* _Exercise description_
Where the word "condition" shows up in the entries below, please copy the whole line.

* _Records to process_

= Beginning of Section =

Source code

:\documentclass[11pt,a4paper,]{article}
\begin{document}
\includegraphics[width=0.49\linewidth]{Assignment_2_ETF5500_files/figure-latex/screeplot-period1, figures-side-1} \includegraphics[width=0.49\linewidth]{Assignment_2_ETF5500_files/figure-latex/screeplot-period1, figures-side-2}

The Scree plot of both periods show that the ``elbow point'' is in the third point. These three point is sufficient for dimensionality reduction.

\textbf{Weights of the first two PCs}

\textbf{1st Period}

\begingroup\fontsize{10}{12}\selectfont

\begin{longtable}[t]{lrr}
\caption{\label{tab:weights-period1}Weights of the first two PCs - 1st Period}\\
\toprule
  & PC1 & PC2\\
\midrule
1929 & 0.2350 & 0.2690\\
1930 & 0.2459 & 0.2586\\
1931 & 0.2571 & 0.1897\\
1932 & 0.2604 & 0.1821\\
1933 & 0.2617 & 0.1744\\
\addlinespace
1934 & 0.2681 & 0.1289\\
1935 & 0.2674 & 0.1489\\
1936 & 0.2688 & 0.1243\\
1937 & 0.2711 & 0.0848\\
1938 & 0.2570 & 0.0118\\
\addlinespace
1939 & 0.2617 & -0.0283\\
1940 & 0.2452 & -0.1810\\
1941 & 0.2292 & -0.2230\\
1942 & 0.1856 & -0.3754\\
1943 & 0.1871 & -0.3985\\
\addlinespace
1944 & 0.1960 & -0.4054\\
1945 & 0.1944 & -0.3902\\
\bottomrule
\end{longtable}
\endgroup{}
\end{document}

= End of Section =
= Beginning of Section =

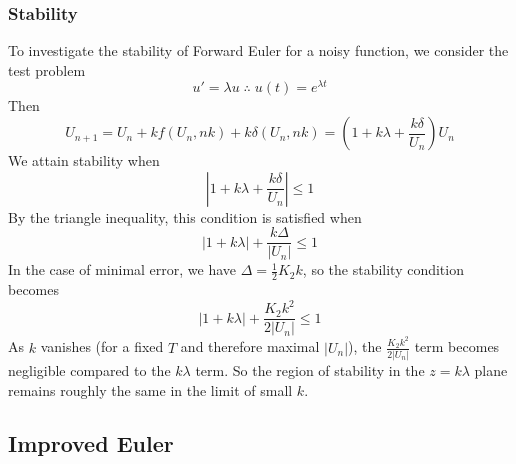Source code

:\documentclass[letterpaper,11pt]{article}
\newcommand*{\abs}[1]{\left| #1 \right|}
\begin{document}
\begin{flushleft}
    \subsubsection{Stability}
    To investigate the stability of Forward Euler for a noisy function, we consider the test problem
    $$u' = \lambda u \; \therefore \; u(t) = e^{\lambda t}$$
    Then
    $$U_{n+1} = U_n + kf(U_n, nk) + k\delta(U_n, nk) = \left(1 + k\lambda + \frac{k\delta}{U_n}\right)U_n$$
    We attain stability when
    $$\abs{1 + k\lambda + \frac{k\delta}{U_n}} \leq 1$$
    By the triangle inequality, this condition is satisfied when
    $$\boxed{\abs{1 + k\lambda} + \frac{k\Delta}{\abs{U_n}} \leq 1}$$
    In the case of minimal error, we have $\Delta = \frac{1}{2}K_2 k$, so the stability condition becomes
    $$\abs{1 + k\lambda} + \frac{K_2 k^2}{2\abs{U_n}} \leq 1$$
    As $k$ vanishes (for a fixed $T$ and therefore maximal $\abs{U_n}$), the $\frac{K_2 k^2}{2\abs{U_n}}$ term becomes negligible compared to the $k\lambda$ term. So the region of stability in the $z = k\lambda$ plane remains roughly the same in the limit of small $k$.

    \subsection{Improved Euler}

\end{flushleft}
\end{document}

= End of Section =

* _Written solution_
    By the triangle inequality, this condition is satisfied when
    In the case of minimal error, we have $\Delta = \frac{1}{2}K_2 k$, so the stability condition becomes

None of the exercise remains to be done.